Hace más de cuatro siglos, en ciudades como Lima, funcionarios públicos al servicio de la Monarquía Hispánica inspeccionaban barricas de vino, verificaban medidas oficiales y comprobaban mediante la cata que el producto no hubiera sido adulterado ni se encontrara en mal estado. En el Virreinato del Perú existía toda una red de fieles ejecutores, veedores y oficiales de abastos encargados de supervisar el origen, el transporte y la autenticidad del vino.
Buena parte del vino que se consumía en el Virreinato procedía de regiones alejadas, como Ica, Moquegua o Arequipa. Desde allí viajaba durante semanas atravesando desiertos, puertos y cordilleras andinas. El calor, la humedad o una mala conservación podían arruinar fácilmente una partida entera antes de llegar a los mercados urbanos.
A ello se sumaban los fraudes habituales en muchos mercados de la Edad Moderna: vino aguado, mezclas de baja calidad o falsificación de medidas y lugares de origen. Por eso, las autoridades virreinales desarrollaron sistemas permanentes de supervisión. Los fieles ejecutores controlaban precios, pesos y abastecimientos; los veedores inspeccionaban mercancías y verificaban el cumplimiento de las normas; y junto a ellos actuaban catadores capaces de detectar vinos deteriorados o alterados durante el transporte.

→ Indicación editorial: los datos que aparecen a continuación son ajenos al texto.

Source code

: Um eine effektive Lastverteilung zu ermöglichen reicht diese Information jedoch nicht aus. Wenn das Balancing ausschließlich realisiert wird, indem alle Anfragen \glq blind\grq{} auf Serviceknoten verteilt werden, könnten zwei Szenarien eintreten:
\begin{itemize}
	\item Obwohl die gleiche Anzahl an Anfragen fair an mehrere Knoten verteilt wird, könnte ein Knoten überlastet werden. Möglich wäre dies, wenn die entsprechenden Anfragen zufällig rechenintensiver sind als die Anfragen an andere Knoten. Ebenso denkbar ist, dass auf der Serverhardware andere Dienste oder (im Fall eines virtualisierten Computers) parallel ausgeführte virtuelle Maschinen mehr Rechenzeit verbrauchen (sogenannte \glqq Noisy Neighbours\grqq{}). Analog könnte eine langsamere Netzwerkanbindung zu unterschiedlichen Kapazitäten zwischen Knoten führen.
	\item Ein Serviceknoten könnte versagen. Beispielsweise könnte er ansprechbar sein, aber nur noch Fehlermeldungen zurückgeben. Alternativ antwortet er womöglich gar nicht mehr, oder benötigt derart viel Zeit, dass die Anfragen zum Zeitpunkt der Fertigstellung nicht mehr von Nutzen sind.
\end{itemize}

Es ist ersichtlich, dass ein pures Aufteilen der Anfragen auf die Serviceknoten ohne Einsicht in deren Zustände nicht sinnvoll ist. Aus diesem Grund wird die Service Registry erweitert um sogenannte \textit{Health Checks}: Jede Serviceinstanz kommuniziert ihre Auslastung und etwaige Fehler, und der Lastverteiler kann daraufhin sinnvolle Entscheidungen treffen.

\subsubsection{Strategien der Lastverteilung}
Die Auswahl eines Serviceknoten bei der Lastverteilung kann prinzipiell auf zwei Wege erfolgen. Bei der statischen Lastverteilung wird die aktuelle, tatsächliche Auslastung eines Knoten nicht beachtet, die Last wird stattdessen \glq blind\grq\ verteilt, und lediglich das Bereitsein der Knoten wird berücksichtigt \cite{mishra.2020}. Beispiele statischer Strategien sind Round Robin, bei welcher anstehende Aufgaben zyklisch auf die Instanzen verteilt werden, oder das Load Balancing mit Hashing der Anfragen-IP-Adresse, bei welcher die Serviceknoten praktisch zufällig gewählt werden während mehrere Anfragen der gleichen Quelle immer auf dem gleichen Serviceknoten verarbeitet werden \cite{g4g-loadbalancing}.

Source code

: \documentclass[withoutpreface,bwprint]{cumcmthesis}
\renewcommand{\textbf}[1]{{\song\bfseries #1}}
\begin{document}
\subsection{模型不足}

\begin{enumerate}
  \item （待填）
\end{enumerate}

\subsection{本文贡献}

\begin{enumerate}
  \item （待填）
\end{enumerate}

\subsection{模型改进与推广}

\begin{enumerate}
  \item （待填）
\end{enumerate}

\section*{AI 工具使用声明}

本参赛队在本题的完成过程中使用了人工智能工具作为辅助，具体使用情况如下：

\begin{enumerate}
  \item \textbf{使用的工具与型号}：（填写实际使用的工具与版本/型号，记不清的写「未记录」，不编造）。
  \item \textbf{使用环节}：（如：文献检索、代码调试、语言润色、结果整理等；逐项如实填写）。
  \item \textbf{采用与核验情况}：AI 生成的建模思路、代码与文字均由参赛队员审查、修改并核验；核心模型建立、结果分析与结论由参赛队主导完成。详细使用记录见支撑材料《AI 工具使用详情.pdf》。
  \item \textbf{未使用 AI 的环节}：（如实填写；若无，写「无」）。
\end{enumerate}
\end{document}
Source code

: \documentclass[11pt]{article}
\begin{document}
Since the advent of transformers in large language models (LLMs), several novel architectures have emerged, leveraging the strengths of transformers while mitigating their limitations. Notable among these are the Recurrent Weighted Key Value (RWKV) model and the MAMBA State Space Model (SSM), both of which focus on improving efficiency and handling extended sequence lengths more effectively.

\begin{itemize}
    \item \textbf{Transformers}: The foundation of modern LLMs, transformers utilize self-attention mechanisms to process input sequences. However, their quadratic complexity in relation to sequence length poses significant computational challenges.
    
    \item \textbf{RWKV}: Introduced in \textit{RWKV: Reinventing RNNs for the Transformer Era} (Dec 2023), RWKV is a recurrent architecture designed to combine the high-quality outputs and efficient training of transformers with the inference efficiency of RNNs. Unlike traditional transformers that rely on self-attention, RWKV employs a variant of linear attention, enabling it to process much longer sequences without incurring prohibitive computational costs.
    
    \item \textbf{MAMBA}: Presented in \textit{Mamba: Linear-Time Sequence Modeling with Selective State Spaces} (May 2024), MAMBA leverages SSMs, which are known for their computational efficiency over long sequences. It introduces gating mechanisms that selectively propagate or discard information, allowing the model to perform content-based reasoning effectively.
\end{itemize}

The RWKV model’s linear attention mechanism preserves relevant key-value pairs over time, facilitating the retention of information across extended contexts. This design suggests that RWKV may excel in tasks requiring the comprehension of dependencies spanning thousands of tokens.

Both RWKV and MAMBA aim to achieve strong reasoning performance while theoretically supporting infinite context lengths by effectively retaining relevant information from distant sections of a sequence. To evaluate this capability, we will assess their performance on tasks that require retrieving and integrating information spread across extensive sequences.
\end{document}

En el siglo XVII, el vino no era únicamente una bebida asociada al placer o a la gastronomía. Era un producto estratégico para la alimentación urbana, la liturgia católica y la fiscalidad de la Corona. Garantizar su autenticidad y conservación resultaba esencial para el funcionamiento económico de grandes ciudades como Lima y para la estabilidad de un inmenso mercado imperial.
Detrás de aquellos controles existía una notable inteligencia comercial. En un espacio tan extenso y diverso como la América hispánica, la estabilidad, la trazabilidad y la confianza de comerciantes y consumidores eran fundamentales para el funcionamiento del sistema. El “buen vino”, en el mundo virreinal, no era necesariamente el más refinado desde el punto de vista organoléptico. Era aquel que podía transportarse, reconocerse y consumirse con seguridad.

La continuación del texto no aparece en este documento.